Assigned task:
The lines from the start of the records through the one containing "[Log Functional Forms](102-logfunctionalforms.pdf)" are to be restated word for word; please include both ends.

Data entries
--------------------------------
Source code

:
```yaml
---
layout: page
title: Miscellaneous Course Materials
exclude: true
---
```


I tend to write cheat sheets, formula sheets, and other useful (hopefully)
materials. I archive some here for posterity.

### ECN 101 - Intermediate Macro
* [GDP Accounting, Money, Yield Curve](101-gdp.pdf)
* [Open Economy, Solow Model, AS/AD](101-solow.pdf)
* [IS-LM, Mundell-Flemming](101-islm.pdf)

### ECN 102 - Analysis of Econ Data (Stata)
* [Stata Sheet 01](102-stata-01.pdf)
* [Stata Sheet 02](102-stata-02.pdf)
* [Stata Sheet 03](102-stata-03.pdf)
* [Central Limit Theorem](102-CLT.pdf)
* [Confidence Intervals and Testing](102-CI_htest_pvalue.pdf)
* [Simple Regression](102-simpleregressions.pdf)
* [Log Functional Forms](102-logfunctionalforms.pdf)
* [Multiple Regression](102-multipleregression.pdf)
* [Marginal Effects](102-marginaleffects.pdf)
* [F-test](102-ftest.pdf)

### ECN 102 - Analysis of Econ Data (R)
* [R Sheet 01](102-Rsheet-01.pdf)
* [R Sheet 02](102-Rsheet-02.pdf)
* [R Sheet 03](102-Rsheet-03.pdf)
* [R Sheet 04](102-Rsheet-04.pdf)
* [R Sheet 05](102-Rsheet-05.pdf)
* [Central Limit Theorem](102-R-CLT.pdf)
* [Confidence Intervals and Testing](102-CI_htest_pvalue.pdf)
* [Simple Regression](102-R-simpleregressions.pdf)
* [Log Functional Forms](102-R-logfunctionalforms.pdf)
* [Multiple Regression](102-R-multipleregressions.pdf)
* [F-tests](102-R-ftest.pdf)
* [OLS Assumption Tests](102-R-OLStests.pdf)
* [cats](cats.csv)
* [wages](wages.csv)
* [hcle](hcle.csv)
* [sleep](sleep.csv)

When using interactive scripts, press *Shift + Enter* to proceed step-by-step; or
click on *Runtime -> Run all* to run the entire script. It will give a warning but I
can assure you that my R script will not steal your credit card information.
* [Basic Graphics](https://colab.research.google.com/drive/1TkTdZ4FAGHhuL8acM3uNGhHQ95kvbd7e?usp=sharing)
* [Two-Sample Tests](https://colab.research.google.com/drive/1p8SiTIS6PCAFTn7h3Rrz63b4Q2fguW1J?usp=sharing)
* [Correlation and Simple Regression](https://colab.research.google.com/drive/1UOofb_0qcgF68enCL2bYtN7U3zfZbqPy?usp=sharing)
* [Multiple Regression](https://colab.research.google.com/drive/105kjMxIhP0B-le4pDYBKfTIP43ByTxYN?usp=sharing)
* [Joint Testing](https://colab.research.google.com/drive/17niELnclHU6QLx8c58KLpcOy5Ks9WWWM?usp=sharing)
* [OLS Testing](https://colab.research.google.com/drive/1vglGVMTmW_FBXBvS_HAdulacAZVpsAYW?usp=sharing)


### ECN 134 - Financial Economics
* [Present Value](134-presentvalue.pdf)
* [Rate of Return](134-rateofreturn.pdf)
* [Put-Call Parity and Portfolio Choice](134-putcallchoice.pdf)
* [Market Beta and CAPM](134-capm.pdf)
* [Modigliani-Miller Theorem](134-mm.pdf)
--------------------------------
Answer space:
Source code

:
```yaml
---
layout: page
title: Miscellaneous Course Materials
exclude: true
---
```


I tend to write cheat sheets, formula sheets, and other useful (hopefully)
materials. I archive some here for posterity.

### ECN 101 - Intermediate Macro
* [GDP Accounting, Money, Yield Curve](101-gdp.pdf)
* [Open Economy, Solow Model, AS/AD](101-solow.pdf)
* [IS-LM, Mundell-Flemming](101-islm.pdf)

### ECN 102 - Analysis of Econ Data (Stata)
* [Stata Sheet 01](102-stata-01.pdf)
* [Stata Sheet 02](102-stata-02.pdf)
* [Stata Sheet 03](102-stata-03.pdf)
* [Central Limit Theorem](102-CLT.pdf)
* [Confidence Intervals and Testing](102-CI_htest_pvalue.pdf)
* [Simple Regression](102-simpleregressions.pdf)
* [Log Functional Forms](102-logfunctionalforms.pdf)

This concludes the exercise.